Mônica Sodré
Darcy
Ribeiro, escritor e antropólogo brasileiro foi, entre outros, ministro da
educação no Brasil e Chefe da Casa Civil, nos anos que antecederam a instalação
do regime autoritário. Intelectual consagrado, foi também vice-governador do
Rio de Janeiro, no governo de Leonel Brizola (1983/1987) e Senador, pelo PDT,
entre 1991 e 1997. É atribuída a ele uma das mais anedóticas frases sobre
aquela Casa Legislativa, que diz que o Senado é melhor que o paraíso, uma vez
que não é preciso morrer para se chegar lá.
Se
referia ele, já naquele tempo, às características que tornaram a Casa famosa e
fazem dela, até hoje, sonho de consumo de boa parte dos concurseiros e da
“classe” política.
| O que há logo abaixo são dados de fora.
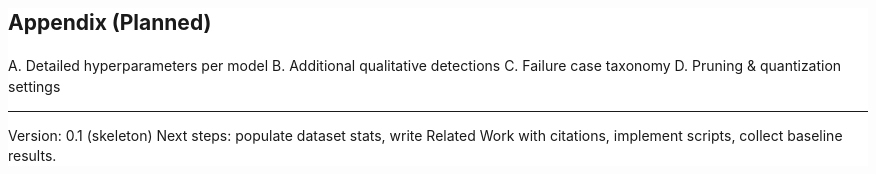 ## Appendix (Planned)

A. Detailed hyperparameters per model
B. Additional qualitative detections
C. Failure case taxonomy
D. Pruning & quantization settings

---

Version: 0.1 (skeleton)
Next steps: populate dataset stats, write Related Work with citations, implement scripts, collect baseline results.
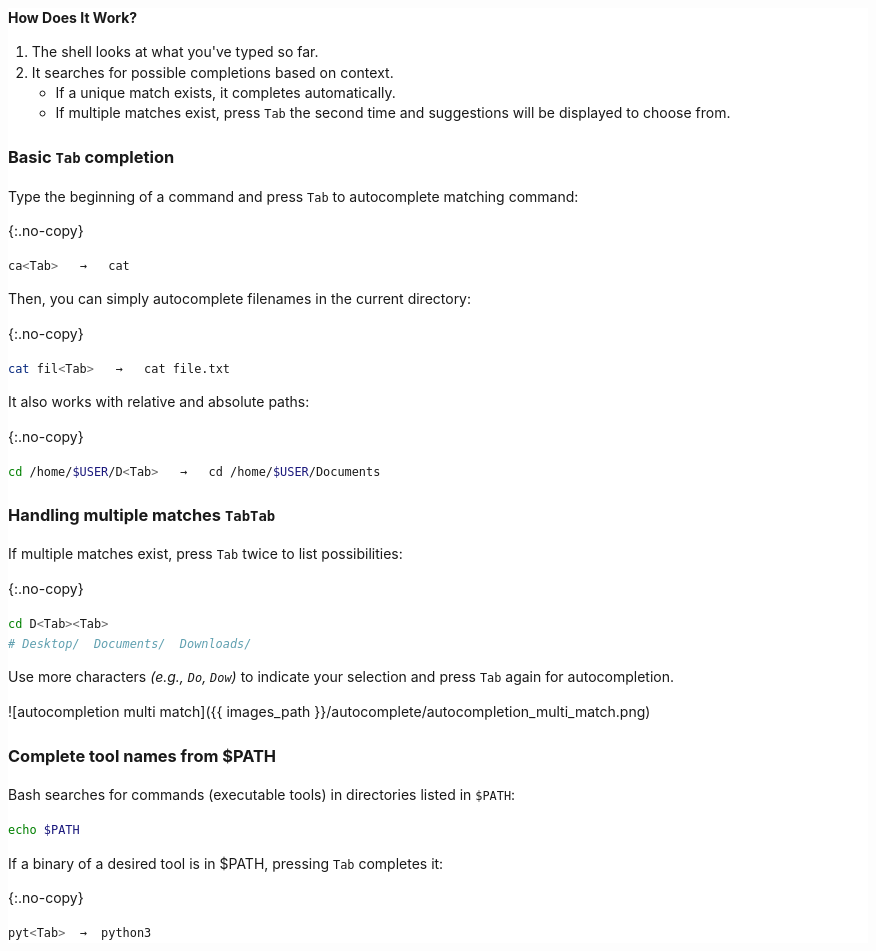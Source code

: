 **How Does It Work?**

1.  The shell looks at what you've typed so far.
1.  It searches for possible completions based on context.
    * If a unique match exists, it completes automatically.
    * If multiple matches exist, press `Tab` the second time and suggestions will be displayed to choose from.

<div class="process-list ul" markdown="1">

### Basic `Tab` completion

Type the beginning of a command and press `Tab` to autocomplete matching command:

{:.no-copy}
```bash
ca<Tab>   →   cat
```

Then, you can simply autocomplete filenames in the current directory:

{:.no-copy}
```bash
cat fil<Tab>   →   cat file.txt
```

It also works with relative and absolute paths:

{:.no-copy}
```bash
cd /home/$USER/D<Tab>   →   cd /home/$USER/Documents
```


### Handling multiple matches `TabTab`

If multiple matches exist, press `Tab` twice to list possibilities:

{:.no-copy}
```bash
cd D<Tab><Tab>
# Desktop/  Documents/  Downloads/
```
Use more characters *(e.g., `Do`, `Dow`)* to indicate your selection and press `Tab` again for autocompletion.

![autocompletion multi match]({{ images_path }}/autocomplete/autocompletion_multi_match.png)


### Complete tool names from $PATH

Bash searches for commands (executable tools) in directories listed in `$PATH`:
```bash
echo $PATH
```
If a binary of a desired tool is in $PATH, pressing `Tab` completes it:

{:.no-copy}
```bash
pyt<Tab>  →  python3
```
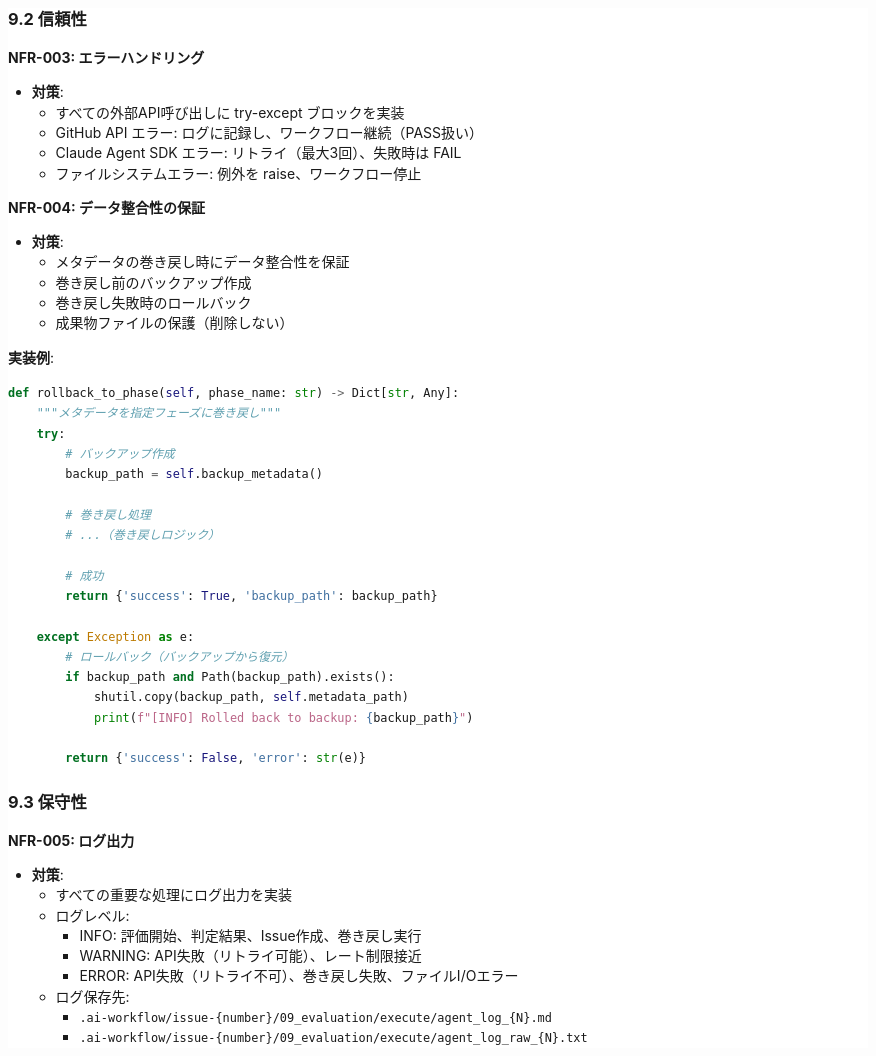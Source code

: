 ### 9.2 信頼性

**NFR-003: エラーハンドリング**

- **対策**:
  - すべての外部API呼び出しに try-except ブロックを実装
  - GitHub API エラー: ログに記録し、ワークフロー継続（PASS扱い）
  - Claude Agent SDK エラー: リトライ（最大3回）、失敗時は FAIL
  - ファイルシステムエラー: 例外を raise、ワークフロー停止

**NFR-004: データ整合性の保証**

- **対策**:
  - メタデータの巻き戻し時にデータ整合性を保証
  - 巻き戻し前のバックアップ作成
  - 巻き戻し失敗時のロールバック
  - 成果物ファイルの保護（削除しない）

**実装例**:

```python
def rollback_to_phase(self, phase_name: str) -> Dict[str, Any]:
    """メタデータを指定フェーズに巻き戻し"""
    try:
        # バックアップ作成
        backup_path = self.backup_metadata()

        # 巻き戻し処理
        # ...（巻き戻しロジック）

        # 成功
        return {'success': True, 'backup_path': backup_path}

    except Exception as e:
        # ロールバック（バックアップから復元）
        if backup_path and Path(backup_path).exists():
            shutil.copy(backup_path, self.metadata_path)
            print(f"[INFO] Rolled back to backup: {backup_path}")

        return {'success': False, 'error': str(e)}
```

### 9.3 保守性

**NFR-005: ログ出力**

- **対策**:
  - すべての重要な処理にログ出力を実装
  - ログレベル:
    - INFO: 評価開始、判定結果、Issue作成、巻き戻し実行
    - WARNING: API失敗（リトライ可能）、レート制限接近
    - ERROR: API失敗（リトライ不可）、巻き戻し失敗、ファイルI/Oエラー
  - ログ保存先:
    - `.ai-workflow/issue-{number}/09_evaluation/execute/agent_log_{N}.md`
    - `.ai-workflow/issue-{number}/09_evaluation/execute/agent_log_raw_{N}.txt`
E volta e meia nos deparamos com aqueles que argumentam que,
em se tratando de Senado, feliz mesmo é o tal do suplente, “o senador sem
voto”. Argumento estranho, já que uma das características principais que
nos define como república é justamente a eleição de representantes, para
mandatos com tempo determinado, por meio do voto.
As eleições
para o legislativo no Brasil não ocorrem todas baseadas no mesmo princípio.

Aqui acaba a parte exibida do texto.